──────── Supplied material
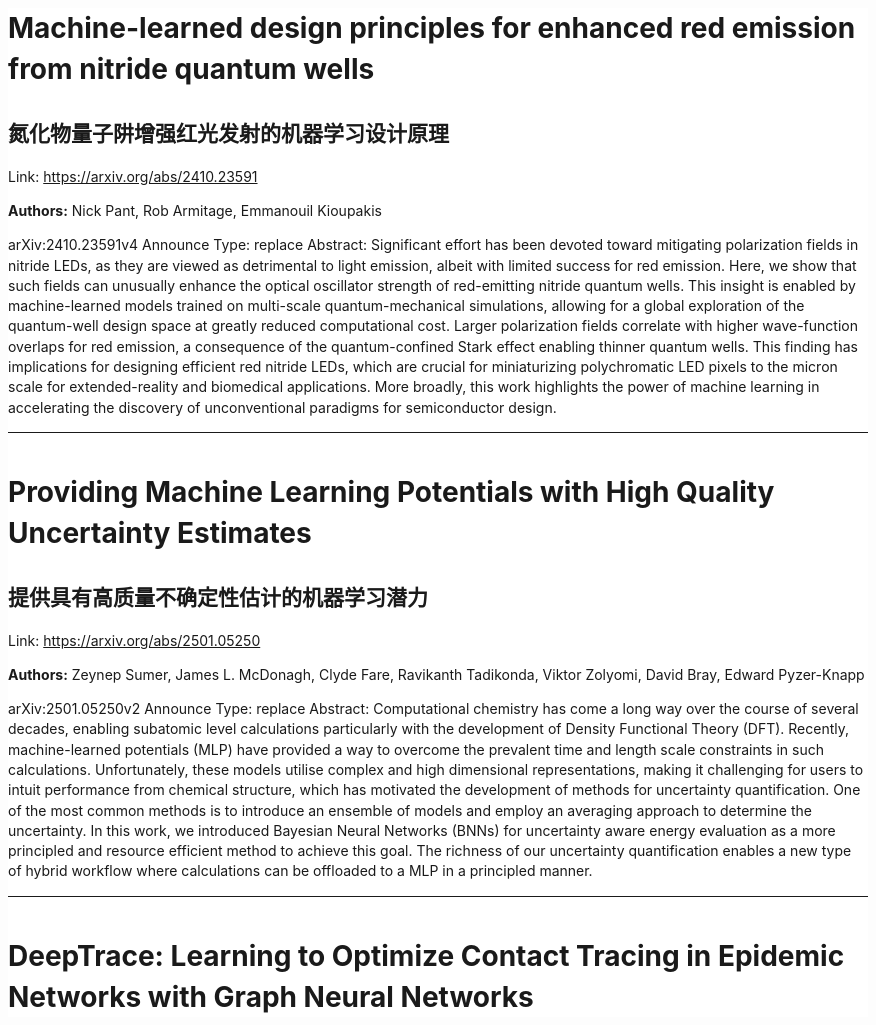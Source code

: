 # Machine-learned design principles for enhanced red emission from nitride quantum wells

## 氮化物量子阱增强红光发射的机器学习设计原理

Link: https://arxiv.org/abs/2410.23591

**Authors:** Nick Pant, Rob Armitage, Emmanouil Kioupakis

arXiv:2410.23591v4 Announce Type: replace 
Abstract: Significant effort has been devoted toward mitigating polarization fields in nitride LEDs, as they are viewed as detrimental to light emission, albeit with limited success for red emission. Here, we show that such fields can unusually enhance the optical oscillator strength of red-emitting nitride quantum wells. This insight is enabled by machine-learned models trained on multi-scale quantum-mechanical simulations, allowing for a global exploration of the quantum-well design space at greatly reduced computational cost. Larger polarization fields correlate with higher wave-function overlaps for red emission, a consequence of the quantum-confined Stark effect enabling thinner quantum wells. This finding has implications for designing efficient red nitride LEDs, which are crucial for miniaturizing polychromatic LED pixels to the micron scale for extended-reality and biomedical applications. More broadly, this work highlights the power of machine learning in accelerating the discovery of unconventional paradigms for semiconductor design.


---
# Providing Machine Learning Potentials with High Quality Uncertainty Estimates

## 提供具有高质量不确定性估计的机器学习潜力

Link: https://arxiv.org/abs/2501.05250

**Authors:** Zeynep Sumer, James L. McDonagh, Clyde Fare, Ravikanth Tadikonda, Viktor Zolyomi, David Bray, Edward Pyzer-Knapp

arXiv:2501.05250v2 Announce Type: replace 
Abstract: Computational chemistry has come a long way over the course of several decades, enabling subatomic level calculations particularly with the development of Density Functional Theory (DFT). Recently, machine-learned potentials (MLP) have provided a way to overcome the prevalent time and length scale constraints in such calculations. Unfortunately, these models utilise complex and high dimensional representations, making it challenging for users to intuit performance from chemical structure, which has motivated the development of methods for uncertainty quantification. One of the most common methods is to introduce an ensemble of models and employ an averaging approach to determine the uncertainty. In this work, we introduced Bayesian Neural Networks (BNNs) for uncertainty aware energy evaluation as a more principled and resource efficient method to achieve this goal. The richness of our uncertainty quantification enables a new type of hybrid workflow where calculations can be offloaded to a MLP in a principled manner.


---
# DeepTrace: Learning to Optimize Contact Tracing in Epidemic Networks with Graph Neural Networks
────────────────
──────── Supplied material
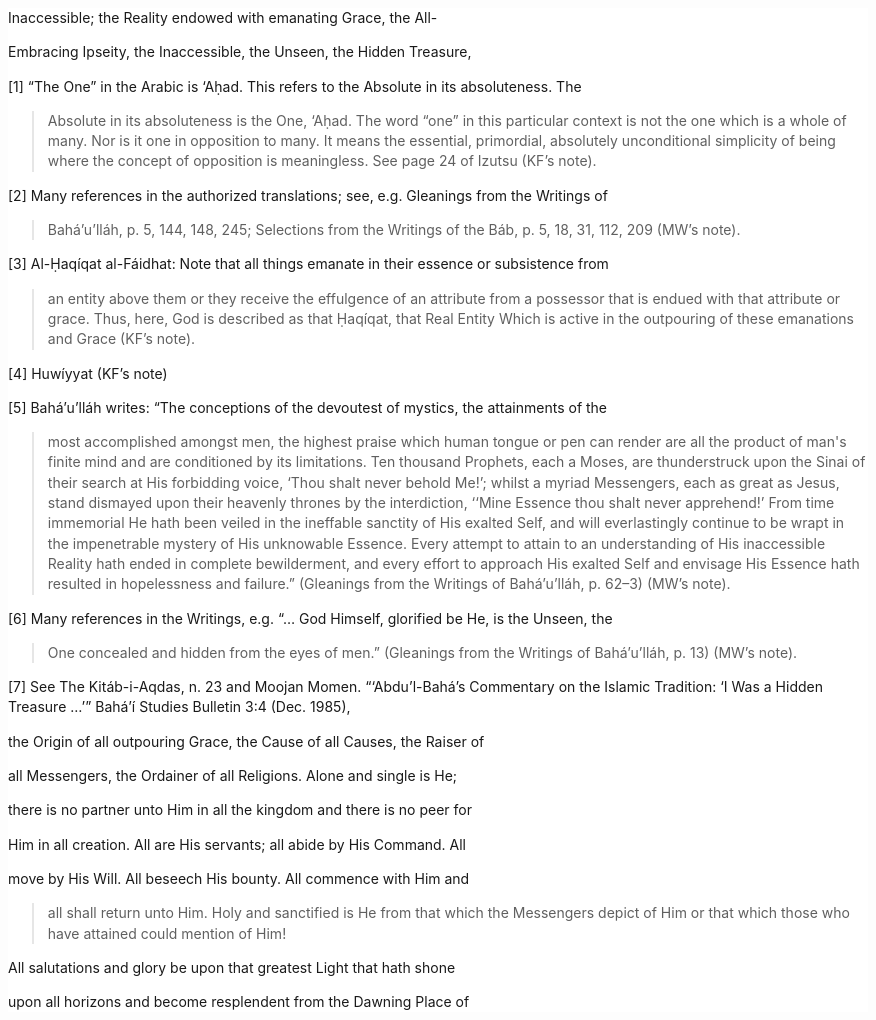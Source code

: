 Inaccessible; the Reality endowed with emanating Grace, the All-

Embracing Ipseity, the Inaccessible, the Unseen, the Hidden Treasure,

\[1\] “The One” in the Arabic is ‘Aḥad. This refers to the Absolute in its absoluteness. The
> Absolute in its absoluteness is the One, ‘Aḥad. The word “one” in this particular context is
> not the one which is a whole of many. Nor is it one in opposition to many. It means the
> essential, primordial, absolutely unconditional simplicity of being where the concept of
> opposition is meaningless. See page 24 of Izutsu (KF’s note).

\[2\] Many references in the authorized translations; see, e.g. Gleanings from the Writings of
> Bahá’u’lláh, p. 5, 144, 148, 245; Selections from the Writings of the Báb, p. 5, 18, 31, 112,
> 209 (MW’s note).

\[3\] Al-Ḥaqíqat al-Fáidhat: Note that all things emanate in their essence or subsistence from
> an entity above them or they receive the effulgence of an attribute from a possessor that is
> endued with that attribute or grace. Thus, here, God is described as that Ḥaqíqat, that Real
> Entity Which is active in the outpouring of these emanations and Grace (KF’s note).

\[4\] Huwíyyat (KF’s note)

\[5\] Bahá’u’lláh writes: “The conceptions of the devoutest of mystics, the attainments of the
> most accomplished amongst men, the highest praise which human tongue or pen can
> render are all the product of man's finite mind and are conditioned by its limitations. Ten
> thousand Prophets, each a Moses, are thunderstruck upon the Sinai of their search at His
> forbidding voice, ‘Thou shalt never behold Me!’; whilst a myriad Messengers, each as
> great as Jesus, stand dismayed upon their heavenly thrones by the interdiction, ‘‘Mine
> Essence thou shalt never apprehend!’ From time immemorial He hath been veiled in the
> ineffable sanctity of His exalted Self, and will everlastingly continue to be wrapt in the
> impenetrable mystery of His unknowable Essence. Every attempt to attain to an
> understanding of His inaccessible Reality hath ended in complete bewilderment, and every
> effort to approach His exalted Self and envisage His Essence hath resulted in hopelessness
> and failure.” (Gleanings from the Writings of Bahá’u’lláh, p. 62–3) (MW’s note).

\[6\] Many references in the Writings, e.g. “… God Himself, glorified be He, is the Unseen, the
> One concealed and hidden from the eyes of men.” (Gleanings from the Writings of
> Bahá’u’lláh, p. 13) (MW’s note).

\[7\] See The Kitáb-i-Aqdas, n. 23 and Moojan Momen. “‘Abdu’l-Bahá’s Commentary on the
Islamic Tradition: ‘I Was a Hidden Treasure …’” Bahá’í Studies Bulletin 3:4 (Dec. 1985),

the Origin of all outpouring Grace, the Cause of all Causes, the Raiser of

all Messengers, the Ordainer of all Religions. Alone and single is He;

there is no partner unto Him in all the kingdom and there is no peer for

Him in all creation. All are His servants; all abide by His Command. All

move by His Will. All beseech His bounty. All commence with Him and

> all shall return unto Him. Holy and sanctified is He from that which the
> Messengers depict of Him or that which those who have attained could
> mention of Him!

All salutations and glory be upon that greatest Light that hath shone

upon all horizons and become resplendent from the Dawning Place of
────────────────
> About this task: Return only the lines between the one holding "veiled in the" and the one holding "Him in all creation.", inclusive, exactly as they appear above.

> Task output:
> Essence thou shalt never apprehend!’ From time immemorial He hath been veiled in the
> ineffable sanctity of His exalted Self, and will everlastingly continue to be wrapt in the
> impenetrable mystery of His unknowable Essence. Every attempt to attain to an
> understanding of His inaccessible Reality hath ended in complete bewilderment, and every
> effort to approach His exalted Self and envisage His Essence hath resulted in hopelessness
> and failure.” (Gleanings from the Writings of Bahá’u’lláh, p. 62–3) (MW’s note).

\[6\] Many references in the Writings, e.g. “… God Himself, glorified be He, is the Unseen, the
> One concealed and hidden from the eyes of men.” (Gleanings from the Writings of
> Bahá’u’lláh, p. 13) (MW’s note).

\[7\] See The Kitáb-i-Aqdas, n. 23 and Moojan Momen. “‘Abdu’l-Bahá’s Commentary on the
Islamic Tradition: ‘I Was a Hidden Treasure …’” Bahá’í Studies Bulletin 3:4 (Dec. 1985),

the Origin of all outpouring Grace, the Cause of all Causes, the Raiser of

all Messengers, the Ordainer of all Religions. Alone and single is He;

there is no partner unto Him in all the kingdom and there is no peer for

Him in all creation. All are His servants; all abide by His Command. All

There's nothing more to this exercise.